Work request:
Show each line of the records below where the word "Netflix" occurs.

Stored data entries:

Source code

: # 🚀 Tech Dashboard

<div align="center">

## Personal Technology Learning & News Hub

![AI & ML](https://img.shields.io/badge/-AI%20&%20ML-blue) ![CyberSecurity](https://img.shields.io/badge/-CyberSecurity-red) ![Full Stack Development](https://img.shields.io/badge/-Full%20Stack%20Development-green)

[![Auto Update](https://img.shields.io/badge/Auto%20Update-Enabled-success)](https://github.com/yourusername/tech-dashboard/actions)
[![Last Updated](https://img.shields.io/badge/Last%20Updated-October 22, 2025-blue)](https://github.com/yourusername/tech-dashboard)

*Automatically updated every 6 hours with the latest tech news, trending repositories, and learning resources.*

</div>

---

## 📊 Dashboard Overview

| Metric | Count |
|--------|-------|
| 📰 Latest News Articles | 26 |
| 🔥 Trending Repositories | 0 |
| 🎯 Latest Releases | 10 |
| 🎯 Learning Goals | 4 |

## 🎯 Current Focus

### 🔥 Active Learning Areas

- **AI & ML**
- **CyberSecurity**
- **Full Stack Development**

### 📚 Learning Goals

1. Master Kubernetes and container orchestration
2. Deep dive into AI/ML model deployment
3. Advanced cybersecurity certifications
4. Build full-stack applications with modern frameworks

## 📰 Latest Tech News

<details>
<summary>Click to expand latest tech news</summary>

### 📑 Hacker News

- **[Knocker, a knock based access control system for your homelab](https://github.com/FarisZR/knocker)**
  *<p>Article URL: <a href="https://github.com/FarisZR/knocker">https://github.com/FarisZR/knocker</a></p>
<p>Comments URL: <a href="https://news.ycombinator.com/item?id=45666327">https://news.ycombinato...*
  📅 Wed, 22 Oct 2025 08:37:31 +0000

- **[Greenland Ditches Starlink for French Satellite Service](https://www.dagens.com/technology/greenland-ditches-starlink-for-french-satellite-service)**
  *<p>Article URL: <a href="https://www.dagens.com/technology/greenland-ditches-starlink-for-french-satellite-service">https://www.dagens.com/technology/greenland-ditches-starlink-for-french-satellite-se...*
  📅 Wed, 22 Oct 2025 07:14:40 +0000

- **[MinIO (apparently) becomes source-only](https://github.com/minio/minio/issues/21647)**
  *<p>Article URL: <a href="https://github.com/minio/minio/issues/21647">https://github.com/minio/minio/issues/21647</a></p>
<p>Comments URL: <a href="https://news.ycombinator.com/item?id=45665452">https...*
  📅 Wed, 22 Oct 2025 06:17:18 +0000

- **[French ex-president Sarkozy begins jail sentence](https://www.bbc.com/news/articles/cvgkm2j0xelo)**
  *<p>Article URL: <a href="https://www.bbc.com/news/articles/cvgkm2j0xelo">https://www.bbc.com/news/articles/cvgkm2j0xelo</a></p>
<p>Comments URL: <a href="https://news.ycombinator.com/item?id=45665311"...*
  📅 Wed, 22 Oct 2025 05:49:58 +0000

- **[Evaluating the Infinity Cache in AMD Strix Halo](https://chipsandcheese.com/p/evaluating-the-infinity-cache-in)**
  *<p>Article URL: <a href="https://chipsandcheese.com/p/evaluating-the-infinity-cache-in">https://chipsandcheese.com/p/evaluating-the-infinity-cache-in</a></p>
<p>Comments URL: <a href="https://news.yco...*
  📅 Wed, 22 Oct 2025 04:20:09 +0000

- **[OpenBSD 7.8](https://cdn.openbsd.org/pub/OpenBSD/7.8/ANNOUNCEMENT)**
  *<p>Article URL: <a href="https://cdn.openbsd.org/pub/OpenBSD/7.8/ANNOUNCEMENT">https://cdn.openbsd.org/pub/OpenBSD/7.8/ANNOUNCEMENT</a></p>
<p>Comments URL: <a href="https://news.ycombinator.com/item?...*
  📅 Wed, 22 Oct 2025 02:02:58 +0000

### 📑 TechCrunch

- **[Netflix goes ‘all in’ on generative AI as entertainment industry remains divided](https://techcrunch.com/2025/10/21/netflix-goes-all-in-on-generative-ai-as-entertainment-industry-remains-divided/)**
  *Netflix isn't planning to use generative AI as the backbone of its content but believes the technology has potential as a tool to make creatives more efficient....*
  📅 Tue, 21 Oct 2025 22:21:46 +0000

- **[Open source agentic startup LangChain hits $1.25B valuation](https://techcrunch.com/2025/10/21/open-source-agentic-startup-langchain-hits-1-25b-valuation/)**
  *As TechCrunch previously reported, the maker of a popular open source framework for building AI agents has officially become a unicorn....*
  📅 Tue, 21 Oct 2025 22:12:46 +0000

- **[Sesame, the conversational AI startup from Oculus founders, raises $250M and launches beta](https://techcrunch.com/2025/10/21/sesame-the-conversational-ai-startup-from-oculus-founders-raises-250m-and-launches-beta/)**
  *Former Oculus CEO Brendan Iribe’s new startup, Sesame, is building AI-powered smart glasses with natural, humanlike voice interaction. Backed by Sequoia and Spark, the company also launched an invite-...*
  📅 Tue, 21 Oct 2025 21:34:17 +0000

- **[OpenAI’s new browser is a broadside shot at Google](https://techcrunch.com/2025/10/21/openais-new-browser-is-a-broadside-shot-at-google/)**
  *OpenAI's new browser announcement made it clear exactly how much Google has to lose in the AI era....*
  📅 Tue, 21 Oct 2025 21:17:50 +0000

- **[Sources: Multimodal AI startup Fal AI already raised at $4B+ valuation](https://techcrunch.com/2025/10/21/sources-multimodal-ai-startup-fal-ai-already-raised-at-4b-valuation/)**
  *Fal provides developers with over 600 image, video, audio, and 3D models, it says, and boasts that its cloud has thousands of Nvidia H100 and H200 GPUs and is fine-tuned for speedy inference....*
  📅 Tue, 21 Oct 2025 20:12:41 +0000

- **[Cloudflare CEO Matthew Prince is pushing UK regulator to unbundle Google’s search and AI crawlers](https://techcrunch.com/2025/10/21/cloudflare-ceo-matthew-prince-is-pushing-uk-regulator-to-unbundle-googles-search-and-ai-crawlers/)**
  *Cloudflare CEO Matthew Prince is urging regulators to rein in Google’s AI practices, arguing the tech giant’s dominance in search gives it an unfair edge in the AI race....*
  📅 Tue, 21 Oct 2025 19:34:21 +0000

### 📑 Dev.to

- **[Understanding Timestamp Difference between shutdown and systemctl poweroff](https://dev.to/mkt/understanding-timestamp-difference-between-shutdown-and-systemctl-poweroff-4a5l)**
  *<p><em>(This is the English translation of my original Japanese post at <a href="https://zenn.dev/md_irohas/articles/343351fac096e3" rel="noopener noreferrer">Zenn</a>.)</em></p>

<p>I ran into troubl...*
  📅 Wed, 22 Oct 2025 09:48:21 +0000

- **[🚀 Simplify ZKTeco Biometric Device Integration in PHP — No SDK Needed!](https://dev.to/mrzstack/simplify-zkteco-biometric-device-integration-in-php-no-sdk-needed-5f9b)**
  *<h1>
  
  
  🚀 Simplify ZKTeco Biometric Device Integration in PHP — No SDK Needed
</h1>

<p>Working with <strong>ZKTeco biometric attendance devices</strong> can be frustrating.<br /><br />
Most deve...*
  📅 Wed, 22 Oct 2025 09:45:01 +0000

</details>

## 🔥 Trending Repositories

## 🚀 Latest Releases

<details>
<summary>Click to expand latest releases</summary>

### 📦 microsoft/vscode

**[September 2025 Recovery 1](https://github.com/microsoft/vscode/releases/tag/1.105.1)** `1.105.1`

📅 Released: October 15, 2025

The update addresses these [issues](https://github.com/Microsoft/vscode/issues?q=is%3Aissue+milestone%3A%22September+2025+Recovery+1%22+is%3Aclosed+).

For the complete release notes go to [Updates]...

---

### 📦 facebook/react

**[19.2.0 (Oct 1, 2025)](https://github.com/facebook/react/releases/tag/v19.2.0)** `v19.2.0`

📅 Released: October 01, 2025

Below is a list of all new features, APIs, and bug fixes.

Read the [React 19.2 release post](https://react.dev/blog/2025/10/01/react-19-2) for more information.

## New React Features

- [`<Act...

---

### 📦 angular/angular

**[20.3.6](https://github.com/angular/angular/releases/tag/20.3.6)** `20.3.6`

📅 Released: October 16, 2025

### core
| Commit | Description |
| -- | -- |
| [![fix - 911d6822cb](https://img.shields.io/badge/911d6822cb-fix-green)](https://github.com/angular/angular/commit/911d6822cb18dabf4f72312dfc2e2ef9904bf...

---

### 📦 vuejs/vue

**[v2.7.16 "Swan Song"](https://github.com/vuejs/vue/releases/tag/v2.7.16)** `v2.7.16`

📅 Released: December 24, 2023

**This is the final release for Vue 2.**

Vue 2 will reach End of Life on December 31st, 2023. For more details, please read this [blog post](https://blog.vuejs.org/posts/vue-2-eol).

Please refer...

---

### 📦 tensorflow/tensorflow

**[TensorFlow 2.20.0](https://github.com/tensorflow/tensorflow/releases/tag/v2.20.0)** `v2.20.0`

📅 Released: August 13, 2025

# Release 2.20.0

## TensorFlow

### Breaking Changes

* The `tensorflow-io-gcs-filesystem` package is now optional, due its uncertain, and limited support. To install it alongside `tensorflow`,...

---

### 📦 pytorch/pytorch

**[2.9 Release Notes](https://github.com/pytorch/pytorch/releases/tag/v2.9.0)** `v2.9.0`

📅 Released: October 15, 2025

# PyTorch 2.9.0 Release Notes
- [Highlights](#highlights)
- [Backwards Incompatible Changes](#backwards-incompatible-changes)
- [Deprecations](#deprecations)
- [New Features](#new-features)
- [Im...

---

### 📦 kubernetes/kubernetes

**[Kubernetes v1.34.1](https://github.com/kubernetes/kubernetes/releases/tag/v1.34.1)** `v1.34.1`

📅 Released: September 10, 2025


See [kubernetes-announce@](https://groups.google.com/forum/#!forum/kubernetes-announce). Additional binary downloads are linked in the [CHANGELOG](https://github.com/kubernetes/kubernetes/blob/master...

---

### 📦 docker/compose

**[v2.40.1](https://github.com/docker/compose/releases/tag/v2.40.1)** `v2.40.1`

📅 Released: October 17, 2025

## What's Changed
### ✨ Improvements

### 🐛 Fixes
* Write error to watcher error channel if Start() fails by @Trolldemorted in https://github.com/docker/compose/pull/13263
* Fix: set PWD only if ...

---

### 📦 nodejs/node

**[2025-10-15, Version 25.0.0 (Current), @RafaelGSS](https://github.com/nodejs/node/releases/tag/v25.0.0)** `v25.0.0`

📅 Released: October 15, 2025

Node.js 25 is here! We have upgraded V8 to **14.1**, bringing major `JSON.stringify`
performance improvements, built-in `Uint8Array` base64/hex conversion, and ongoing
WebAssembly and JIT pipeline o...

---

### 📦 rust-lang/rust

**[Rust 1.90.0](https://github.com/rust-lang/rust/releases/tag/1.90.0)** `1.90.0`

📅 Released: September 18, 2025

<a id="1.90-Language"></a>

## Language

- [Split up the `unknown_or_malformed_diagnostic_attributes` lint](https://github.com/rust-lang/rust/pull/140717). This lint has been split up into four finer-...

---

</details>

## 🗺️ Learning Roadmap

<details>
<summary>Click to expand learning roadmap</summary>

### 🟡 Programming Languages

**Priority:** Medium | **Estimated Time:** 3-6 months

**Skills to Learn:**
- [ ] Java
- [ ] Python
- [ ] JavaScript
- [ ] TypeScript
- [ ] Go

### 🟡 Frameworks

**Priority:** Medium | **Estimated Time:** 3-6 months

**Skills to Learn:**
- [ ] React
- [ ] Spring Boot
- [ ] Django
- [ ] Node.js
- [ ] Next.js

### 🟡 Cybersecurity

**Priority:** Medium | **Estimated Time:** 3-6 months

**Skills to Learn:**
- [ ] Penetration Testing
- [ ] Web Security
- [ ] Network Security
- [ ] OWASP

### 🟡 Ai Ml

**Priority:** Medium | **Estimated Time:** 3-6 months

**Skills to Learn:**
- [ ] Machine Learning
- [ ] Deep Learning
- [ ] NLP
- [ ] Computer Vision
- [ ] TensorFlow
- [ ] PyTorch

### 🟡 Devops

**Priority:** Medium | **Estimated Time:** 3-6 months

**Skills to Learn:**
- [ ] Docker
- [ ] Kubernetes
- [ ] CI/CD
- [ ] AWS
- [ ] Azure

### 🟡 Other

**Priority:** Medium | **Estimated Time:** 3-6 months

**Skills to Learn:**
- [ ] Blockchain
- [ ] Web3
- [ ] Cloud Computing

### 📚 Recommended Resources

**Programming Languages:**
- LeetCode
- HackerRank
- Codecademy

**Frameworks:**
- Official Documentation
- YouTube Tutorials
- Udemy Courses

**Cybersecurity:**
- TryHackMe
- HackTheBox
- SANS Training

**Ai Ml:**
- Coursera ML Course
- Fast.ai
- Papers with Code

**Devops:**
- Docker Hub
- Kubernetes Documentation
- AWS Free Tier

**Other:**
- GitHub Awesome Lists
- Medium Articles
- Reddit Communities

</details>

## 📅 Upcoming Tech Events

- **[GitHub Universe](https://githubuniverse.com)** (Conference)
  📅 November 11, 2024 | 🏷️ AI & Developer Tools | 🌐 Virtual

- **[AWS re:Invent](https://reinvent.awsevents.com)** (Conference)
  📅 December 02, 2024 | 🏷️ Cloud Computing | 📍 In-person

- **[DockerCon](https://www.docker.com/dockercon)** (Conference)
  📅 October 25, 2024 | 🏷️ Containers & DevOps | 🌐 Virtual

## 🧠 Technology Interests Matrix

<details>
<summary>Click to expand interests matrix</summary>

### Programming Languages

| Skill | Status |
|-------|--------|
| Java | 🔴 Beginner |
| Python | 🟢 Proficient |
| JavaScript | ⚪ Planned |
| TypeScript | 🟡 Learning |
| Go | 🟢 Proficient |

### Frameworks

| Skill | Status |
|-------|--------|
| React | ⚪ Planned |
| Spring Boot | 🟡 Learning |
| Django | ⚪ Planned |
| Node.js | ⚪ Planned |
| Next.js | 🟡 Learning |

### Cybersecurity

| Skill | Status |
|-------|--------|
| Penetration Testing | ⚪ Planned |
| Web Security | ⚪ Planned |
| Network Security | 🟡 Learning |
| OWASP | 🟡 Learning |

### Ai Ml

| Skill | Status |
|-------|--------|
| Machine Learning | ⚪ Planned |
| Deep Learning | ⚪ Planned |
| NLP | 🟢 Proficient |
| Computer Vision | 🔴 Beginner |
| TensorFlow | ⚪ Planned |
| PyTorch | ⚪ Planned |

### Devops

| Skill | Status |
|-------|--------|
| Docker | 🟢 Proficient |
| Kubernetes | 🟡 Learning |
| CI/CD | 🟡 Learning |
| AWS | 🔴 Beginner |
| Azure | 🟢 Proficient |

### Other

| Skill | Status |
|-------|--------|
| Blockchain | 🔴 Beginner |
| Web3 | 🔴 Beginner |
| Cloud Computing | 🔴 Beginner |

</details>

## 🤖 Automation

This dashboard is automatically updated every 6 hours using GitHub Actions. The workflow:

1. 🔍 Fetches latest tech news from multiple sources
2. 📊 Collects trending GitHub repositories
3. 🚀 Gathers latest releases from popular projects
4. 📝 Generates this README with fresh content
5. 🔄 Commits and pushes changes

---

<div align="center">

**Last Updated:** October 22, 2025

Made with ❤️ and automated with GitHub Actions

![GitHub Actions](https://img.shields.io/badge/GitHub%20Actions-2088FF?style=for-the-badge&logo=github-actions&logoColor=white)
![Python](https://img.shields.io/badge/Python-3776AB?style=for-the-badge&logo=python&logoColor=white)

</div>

Task answer:
- **[Netflix goes ‘all in’ on generative AI as entertainment industry remains divided](https://techcrunch.com/2025/10/21/netflix-goes-all-in-on-generative-ai-as-entertainment-industry-remains-divided/)**
  *Netflix isn't planning to use generative AI as the backbone of its content but believes the technology has potential as a tool to make creatives more efficient....*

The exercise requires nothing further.